Richard Bejtlich said...

Anonymous -- I'll take your comments seriously when you post using a real name.

js said...

I agree with Richard. The point is that PMG are using network forensic techniques, but they are certainly not performing network forensics. For them to say they're doing forensics is like saying forensics includes removing spyware or figuring out why newly-installed RAM isn't recognized.

Anonymous said...


I really like your stuff, but I find it hard to believe that you've never heard of PMG before. Pine Mountain Group has been a staple offering network analysis training at the Interop conferences since the early 90's. Regarding your dislike of the term "Network Forensics" being used by PMG for their courses, you do have a point regarding the definition of the term. However, PMG has been talking about "Network Forensics" for a long time.

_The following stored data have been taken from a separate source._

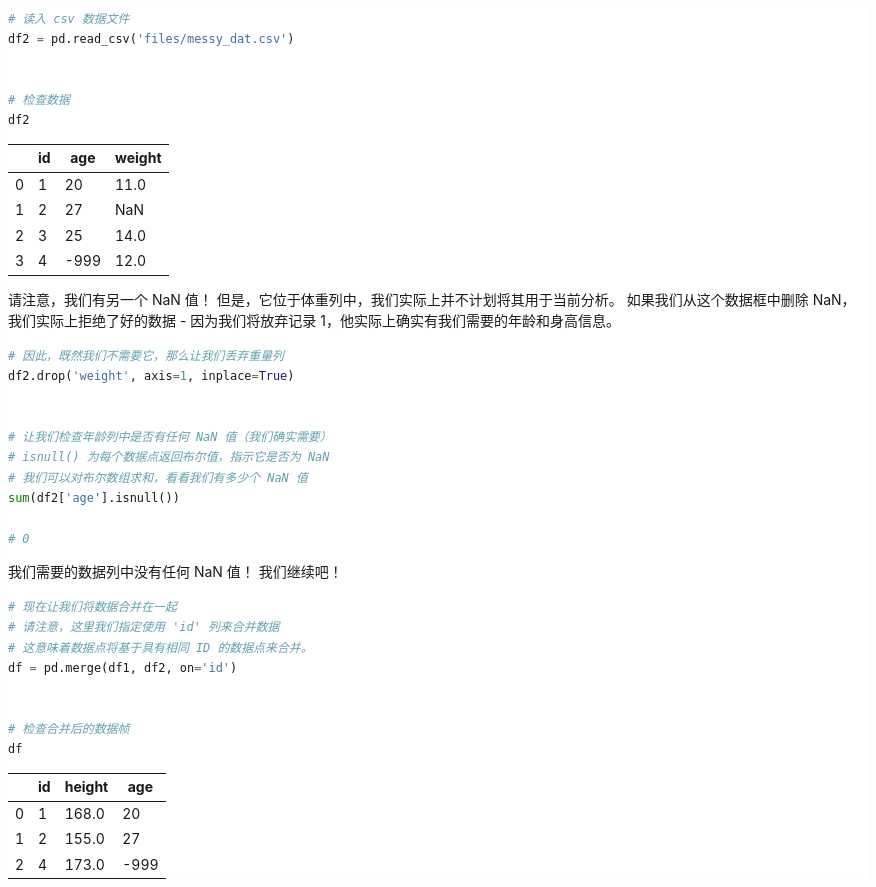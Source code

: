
 ```python
# 读入 csv 数据文件
df2 = pd.read_csv('files/messy_dat.csv')


# 检查数据
df2
```

|  | id | age | weight |
| --- | --- | --- | --- |
| 0 | 1 | 20 | 11.0 |
| 1 | 2 | 27 | NaN |
| 2 | 3 | 25 | 14.0 |
| 3 | 4 | -999 | 12.0 |


请注意，我们有另一个 NaN 值！ 但是，它位于体重列中，我们实际上并不计划将其用于当前分析。 如果我们从这个数据框中删除 NaN，我们实际上拒绝了好的数据 - 因为我们将放弃记录 1，他实际上确实有我们需要的年龄和身高信息。

```python
# 因此，既然我们不需要它，那么让我们丢弃重量列
df2.drop('weight', axis=1, inplace=True)


# 让我们检查年龄列中是否有任何 NaN 值（我们确实需要）
# isnull() 为每个数据点返回布尔值，指示它是否为 NaN
# 我们可以对布尔数组求和，看看我们有多少个 NaN 值
sum(df2['age'].isnull())

# 0
```

我们需要的数据列中没有任何 NaN 值！ 我们继续吧！

```python
# 现在让我们将数据合并在一起
# 请注意，这里我们指定使用 'id' 列来合并数据
# 这意味着数据点将基于具有相同 ID 的数据点来合并。
df = pd.merge(df1, df2, on='id')


# 检查合并后的数据帧
df
```

|  | id | height | age |
| --- | --- | --- | --- |
| 0 | 1 | 168.0 | 20 |
| 1 | 2 | 155.0 | 27 |
| 2 | 4 | 173.0 | -999 |
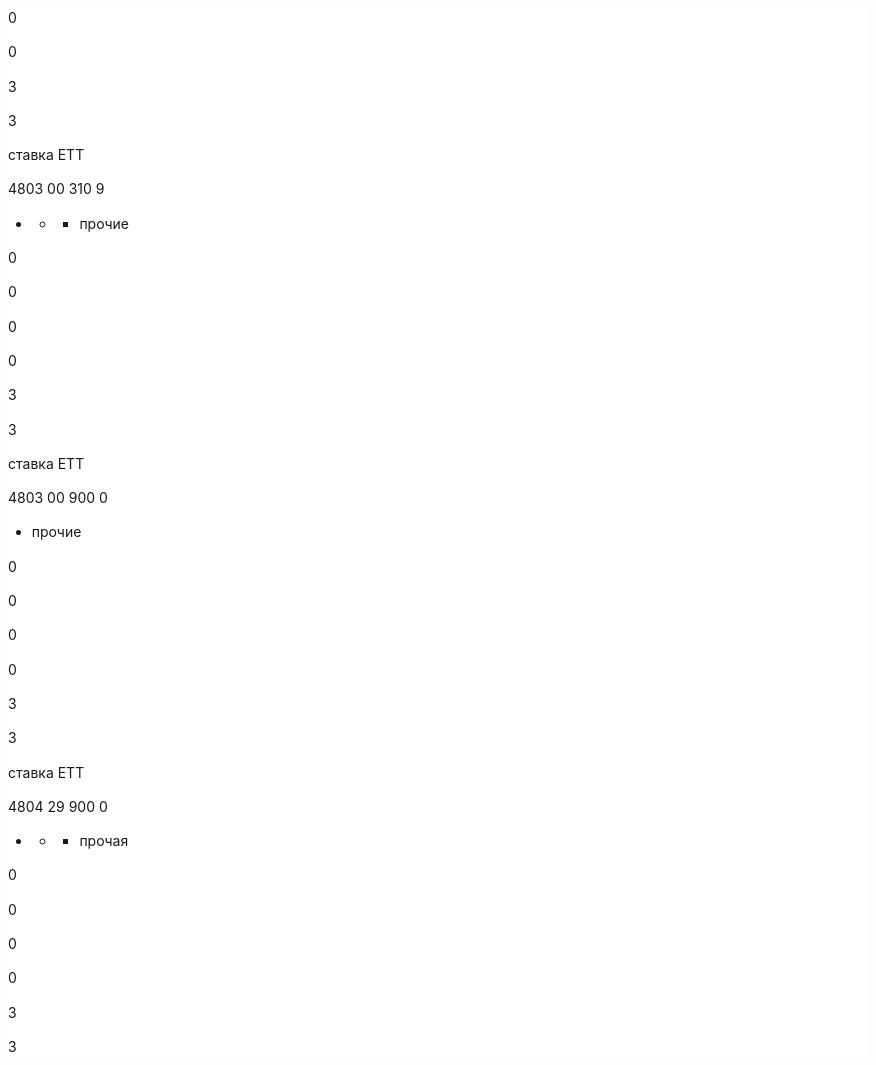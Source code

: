 0

0

3

3

ставка ЕТТ

 

4803 00 310 9

- - - прочие

0

0

0

0

3

3

ставка ЕТТ

 

4803 00 900 0

- прочие

0

0

0

0

3

3

ставка ЕТТ

 

4804 29 900 0

- - - прочая

0

0

0

0

3

3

I believe I heard Bill Alderson, the founder of PMG, use the term this way back in 2000 at the Interop conference in Atlanta. Where have you been all of these years?

Clarke Morledge
Network Engineer
College of William and Mary

Anonymous said...

Richard is right. The use of the term forensics, as PMG used it, was not correct. There are no such thing as "forensic techniques", there are scientific techniques which are used in forensics. The technique itself comes from whatever discipline (e.g. biology, chemisty, computer science, etc.) The forensic part comes from the application of the technique. If I use Ethereal during an investigation to examine network traffic, in order to identify the actions of a suspect, then this is more likely than not forensics. If I use Ethereal to troubleshoot a network, I'm still doing the same packet-analysis, but I'm not doing forensics. The difference is not the technique/knowledge but the application.